Work item >> Among the lines of the data, copy those that hold "LOCO".

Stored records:
---*---

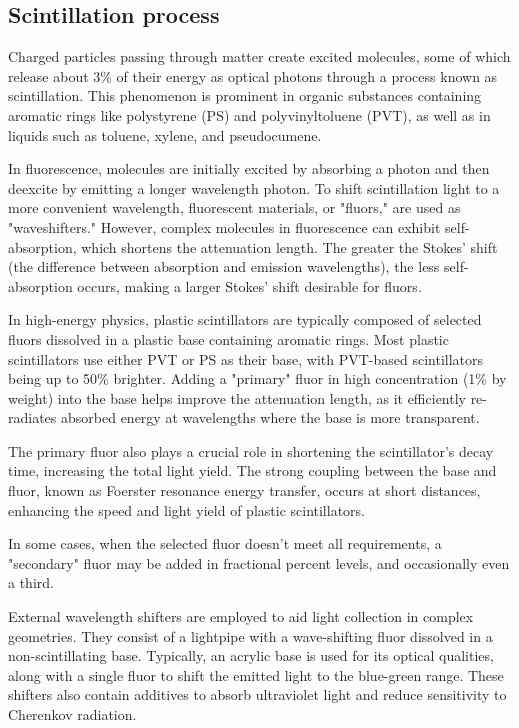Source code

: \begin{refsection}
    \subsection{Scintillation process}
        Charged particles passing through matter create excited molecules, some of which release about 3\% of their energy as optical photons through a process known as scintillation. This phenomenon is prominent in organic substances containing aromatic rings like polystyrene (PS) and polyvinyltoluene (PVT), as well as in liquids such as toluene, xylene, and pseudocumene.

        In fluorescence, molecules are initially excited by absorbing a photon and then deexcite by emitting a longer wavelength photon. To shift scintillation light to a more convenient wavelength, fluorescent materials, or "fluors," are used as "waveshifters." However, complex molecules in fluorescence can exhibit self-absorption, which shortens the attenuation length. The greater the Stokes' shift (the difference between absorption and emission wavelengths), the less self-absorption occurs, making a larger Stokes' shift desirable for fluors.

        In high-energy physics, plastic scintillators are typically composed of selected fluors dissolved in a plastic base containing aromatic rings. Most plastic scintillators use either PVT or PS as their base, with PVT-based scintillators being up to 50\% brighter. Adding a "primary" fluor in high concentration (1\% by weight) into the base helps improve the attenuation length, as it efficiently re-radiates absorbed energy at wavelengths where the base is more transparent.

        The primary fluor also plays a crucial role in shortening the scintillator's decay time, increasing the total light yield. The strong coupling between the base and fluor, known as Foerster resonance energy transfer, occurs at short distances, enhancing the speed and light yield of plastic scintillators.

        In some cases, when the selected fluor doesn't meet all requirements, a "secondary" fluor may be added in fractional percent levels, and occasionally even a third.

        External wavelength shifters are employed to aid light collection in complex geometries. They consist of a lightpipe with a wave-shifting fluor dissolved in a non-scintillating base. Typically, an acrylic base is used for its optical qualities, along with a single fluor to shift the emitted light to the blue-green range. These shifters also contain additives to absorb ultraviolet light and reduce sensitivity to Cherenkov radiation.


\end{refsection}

---*---

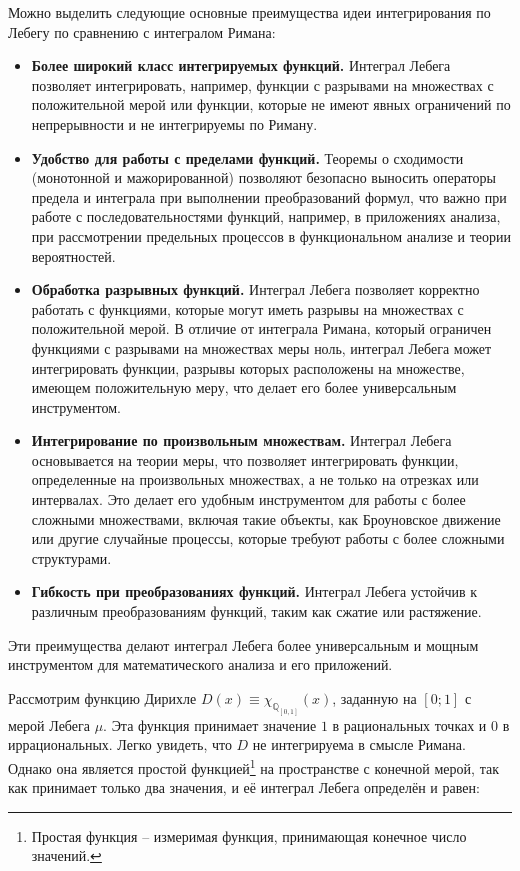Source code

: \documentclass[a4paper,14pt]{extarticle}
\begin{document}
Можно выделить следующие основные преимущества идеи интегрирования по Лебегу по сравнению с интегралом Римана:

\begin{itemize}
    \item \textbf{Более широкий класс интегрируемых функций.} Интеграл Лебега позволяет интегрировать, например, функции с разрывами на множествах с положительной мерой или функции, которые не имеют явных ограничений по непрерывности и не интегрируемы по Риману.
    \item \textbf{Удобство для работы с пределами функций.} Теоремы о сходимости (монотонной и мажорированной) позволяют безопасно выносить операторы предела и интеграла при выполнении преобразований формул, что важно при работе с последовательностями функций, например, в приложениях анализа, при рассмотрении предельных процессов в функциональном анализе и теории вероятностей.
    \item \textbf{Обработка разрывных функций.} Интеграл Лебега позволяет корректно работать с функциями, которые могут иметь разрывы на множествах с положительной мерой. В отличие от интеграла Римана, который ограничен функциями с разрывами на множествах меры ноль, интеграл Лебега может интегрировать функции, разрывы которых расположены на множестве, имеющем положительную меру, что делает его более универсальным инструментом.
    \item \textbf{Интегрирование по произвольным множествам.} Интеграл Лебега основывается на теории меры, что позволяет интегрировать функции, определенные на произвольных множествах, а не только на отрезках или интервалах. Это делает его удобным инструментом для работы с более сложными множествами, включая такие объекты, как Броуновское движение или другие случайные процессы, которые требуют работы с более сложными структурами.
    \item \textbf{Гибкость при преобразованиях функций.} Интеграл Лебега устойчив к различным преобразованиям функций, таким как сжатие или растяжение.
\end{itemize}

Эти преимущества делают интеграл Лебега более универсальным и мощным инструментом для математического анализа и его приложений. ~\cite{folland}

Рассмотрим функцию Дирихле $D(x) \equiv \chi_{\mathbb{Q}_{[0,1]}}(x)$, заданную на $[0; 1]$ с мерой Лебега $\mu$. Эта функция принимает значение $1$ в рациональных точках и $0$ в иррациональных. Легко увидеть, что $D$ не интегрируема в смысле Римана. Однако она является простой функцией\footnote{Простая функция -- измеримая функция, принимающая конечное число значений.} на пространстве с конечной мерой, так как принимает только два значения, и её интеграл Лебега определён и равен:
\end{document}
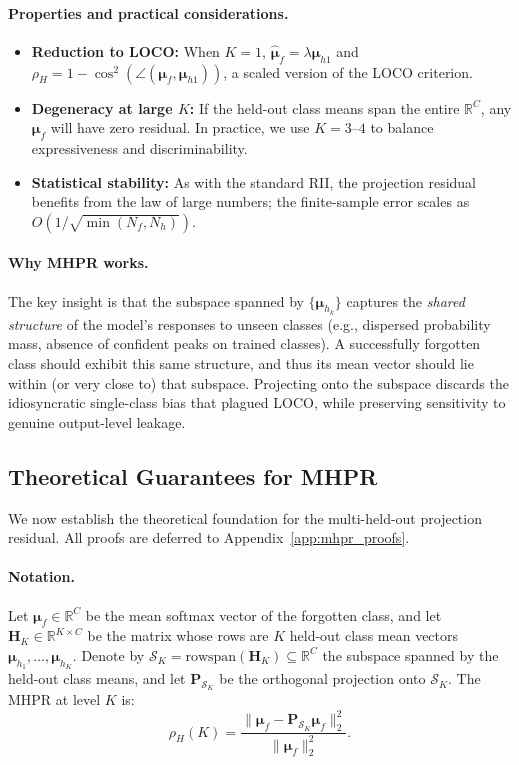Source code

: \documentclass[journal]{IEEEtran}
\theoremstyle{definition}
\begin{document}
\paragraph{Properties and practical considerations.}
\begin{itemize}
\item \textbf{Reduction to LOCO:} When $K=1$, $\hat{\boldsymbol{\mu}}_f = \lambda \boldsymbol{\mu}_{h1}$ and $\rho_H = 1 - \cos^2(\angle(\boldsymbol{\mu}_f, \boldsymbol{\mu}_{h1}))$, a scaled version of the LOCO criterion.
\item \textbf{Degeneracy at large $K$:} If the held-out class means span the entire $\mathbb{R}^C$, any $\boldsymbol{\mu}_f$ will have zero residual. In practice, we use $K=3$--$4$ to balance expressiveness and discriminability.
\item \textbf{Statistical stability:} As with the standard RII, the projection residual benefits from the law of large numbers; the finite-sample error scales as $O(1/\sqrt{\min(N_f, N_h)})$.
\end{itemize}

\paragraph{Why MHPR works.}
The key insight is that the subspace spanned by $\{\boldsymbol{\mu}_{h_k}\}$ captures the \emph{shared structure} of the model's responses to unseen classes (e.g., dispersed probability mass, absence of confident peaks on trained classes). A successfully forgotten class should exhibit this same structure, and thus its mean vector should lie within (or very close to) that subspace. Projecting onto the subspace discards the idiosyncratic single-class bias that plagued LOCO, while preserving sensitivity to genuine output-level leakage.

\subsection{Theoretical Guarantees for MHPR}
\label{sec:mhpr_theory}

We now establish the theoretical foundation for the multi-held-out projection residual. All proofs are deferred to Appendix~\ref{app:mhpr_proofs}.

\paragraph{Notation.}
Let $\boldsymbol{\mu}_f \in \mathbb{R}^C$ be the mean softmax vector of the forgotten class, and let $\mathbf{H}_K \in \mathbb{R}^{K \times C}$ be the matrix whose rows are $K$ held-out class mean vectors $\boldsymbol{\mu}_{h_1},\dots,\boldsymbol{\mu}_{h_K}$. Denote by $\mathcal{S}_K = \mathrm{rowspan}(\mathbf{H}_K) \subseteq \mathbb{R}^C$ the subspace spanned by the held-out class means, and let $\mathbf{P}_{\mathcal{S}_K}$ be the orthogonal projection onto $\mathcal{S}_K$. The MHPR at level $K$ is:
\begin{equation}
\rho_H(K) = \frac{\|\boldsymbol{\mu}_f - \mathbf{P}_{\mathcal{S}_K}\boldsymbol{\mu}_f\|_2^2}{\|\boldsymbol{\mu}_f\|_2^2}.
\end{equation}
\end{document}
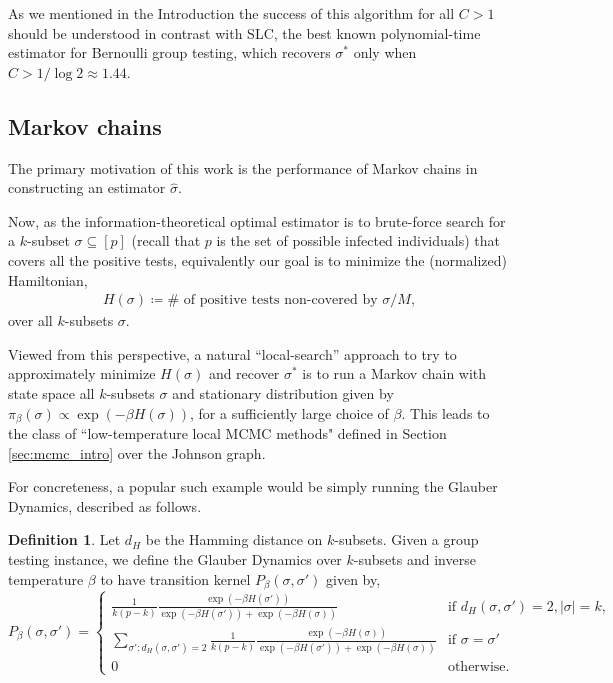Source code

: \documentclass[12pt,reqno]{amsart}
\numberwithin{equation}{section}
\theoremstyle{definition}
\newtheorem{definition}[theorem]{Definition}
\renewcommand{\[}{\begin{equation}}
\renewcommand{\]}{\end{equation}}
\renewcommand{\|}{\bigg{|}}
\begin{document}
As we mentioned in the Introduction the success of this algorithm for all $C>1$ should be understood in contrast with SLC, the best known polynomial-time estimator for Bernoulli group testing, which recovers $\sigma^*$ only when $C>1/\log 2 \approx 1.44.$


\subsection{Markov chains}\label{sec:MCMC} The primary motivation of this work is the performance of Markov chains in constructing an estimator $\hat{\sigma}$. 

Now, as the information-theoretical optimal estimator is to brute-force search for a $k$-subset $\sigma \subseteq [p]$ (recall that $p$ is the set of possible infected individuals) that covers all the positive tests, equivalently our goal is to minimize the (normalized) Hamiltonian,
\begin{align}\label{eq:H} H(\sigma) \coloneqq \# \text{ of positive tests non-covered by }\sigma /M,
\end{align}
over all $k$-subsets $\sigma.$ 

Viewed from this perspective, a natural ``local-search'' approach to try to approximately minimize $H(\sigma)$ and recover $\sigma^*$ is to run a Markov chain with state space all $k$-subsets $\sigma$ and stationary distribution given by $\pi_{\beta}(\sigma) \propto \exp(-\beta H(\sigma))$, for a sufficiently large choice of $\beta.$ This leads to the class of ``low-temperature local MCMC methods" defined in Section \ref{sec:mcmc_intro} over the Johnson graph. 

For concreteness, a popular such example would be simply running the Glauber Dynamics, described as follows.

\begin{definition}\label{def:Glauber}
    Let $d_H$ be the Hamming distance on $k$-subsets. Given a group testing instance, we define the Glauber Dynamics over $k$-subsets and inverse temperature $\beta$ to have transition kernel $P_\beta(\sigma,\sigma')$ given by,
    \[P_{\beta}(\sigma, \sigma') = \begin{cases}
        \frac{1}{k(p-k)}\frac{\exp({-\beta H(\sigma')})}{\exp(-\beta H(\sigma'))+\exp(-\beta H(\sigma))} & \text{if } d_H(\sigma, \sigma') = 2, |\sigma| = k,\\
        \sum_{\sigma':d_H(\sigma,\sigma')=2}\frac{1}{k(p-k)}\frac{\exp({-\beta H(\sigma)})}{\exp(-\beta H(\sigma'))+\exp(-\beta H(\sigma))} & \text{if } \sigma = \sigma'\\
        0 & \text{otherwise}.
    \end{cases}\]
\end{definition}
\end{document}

---*---

Exercise output >>
\item \textbf{Reduction to LOCO:} When $K=1$, $\hat{\boldsymbol{\mu}}_f = \lambda \boldsymbol{\mu}_{h1}$ and $\rho_H = 1 - \cos^2(\angle(\boldsymbol{\mu}_f, \boldsymbol{\mu}_{h1}))$, a scaled version of the LOCO criterion.
The key insight is that the subspace spanned by $\{\boldsymbol{\mu}_{h_k}\}$ captures the \emph{shared structure} of the model's responses to unseen classes (e.g., dispersed probability mass, absence of confident peaks on trained classes). A successfully forgotten class should exhibit this same structure, and thus its mean vector should lie within (or very close to) that subspace. Projecting onto the subspace discards the idiosyncratic single-class bias that plagued LOCO, while preserving sensitivity to genuine output-level leakage.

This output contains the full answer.